## Your instructions
Nothing is to be altered. Print each record in full.

## Material provided
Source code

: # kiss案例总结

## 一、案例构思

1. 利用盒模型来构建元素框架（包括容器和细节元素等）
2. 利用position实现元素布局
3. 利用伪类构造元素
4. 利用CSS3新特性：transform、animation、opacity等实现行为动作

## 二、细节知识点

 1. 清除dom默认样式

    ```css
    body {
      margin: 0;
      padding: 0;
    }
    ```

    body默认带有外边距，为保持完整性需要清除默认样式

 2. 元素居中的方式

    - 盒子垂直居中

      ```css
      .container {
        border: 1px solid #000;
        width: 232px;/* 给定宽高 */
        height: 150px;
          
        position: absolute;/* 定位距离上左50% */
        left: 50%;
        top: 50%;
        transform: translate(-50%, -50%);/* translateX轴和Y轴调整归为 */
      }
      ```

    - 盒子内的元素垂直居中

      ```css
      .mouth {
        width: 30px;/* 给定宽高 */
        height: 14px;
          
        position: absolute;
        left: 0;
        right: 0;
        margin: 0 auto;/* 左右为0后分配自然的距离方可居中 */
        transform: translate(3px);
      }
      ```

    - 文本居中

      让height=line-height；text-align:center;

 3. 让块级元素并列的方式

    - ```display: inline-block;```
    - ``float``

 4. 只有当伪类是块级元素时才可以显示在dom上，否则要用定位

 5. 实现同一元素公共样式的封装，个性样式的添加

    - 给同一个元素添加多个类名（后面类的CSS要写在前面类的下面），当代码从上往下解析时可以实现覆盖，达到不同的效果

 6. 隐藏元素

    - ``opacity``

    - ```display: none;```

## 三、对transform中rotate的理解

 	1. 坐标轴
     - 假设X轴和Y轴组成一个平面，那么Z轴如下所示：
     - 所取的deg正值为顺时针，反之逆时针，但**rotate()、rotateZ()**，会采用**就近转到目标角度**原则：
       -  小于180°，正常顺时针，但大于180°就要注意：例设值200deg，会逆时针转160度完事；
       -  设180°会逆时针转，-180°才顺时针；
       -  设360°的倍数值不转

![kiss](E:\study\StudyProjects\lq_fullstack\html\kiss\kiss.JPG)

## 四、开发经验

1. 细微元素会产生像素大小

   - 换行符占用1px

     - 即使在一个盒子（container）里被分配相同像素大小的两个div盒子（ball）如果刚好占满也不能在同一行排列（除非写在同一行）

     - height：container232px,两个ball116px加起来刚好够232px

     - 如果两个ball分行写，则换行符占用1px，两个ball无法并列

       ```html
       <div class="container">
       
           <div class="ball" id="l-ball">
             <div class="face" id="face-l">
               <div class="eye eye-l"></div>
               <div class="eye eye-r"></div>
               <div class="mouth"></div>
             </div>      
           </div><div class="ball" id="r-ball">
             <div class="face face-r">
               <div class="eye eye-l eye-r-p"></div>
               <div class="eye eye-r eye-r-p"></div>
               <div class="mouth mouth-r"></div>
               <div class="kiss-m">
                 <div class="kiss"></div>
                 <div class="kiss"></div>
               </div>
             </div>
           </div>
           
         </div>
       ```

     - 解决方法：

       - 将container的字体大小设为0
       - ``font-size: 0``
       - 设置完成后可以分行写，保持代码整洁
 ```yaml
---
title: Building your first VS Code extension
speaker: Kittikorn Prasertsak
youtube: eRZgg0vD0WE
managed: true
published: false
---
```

## Response area
Source code

: # kiss案例总结

## 一、案例构思

1. 利用盒模型来构建元素框架（包括容器和细节元素等）
2. 利用position实现元素布局
3. 利用伪类构造元素
4. 利用CSS3新特性：transform、animation、opacity等实现行为动作

## 二、细节知识点

 1. 清除dom默认样式

    ```css
    body {
      margin: 0;
      padding: 0;
    }
    ```

    body默认带有外边距，为保持完整性需要清除默认样式

 2. 元素居中的方式

    - 盒子垂直居中

      ```css
      .container {
        border: 1px solid #000;
        width: 232px;/* 给定宽高 */
        height: 150px;
          
        position: absolute;/* 定位距离上左50% */
        left: 50%;
        top: 50%;
        transform: translate(-50%, -50%);/* translateX轴和Y轴调整归为 */
      }
      ```

    - 盒子内的元素垂直居中

      ```css
      .mouth {
        width: 30px;/* 给定宽高 */
        height: 14px;
          
        position: absolute;
        left: 0;
        right: 0;
        margin: 0 auto;/* 左右为0后分配自然的距离方可居中 */
        transform: translate(3px);
      }
      ```

    - 文本居中

      让height=line-height；text-align:center;

 3. 让块级元素并列的方式

    - ```display: inline-block;```
    - ``float``

 4. 只有当伪类是块级元素时才可以显示在dom上，否则要用定位

 5. 实现同一元素公共样式的封装，个性样式的添加

    - 给同一个元素添加多个类名（后面类的CSS要写在前面类的下面），当代码从上往下解析时可以实现覆盖，达到不同的效果

 6. 隐藏元素

    - ``opacity``

    - ```display: none;```

## 三、对transform中rotate的理解

 	1. 坐标轴
     - 假设X轴和Y轴组成一个平面，那么Z轴如下所示：
     - 所取的deg正值为顺时针，反之逆时针，但**rotate()、rotateZ()**，会采用**就近转到目标角度**原则：
       -  小于180°，正常顺时针，但大于180°就要注意：例设值200deg，会逆时针转160度完事；
       -  设180°会逆时针转，-180°才顺时针；
       -  设360°的倍数值不转

![kiss](E:\study\StudyProjects\lq_fullstack\html\kiss\kiss.JPG)

## 四、开发经验

1. 细微元素会产生像素大小

   - 换行符占用1px

     - 即使在一个盒子（container）里被分配相同像素大小的两个div盒子（ball）如果刚好占满也不能在同一行排列（除非写在同一行）

     - height：container232px,两个ball116px加起来刚好够232px

     - 如果两个ball分行写，则换行符占用1px，两个ball无法并列

       ```html
       <div class="container">
       
           <div class="ball" id="l-ball">
             <div class="face" id="face-l">
               <div class="eye eye-l"></div>
               <div class="eye eye-r"></div>
               <div class="mouth"></div>
             </div>      
           </div><div class="ball" id="r-ball">
             <div class="face face-r">
               <div class="eye eye-l eye-r-p"></div>
               <div class="eye eye-r eye-r-p"></div>
               <div class="mouth mouth-r"></div>
               <div class="kiss-m">
                 <div class="kiss"></div>
                 <div class="kiss"></div>
               </div>
             </div>
           </div>
           
         </div>
       ```

     - 解决方法：

       - 将container的字体大小设为0
       - ``font-size: 0``
       - 设置完成后可以分行写，保持代码整洁
 ```yaml
---
title: Building your first VS Code extension
speaker: Kittikorn Prasertsak
youtube: eRZgg0vD0WE
managed: true
published: false
---
```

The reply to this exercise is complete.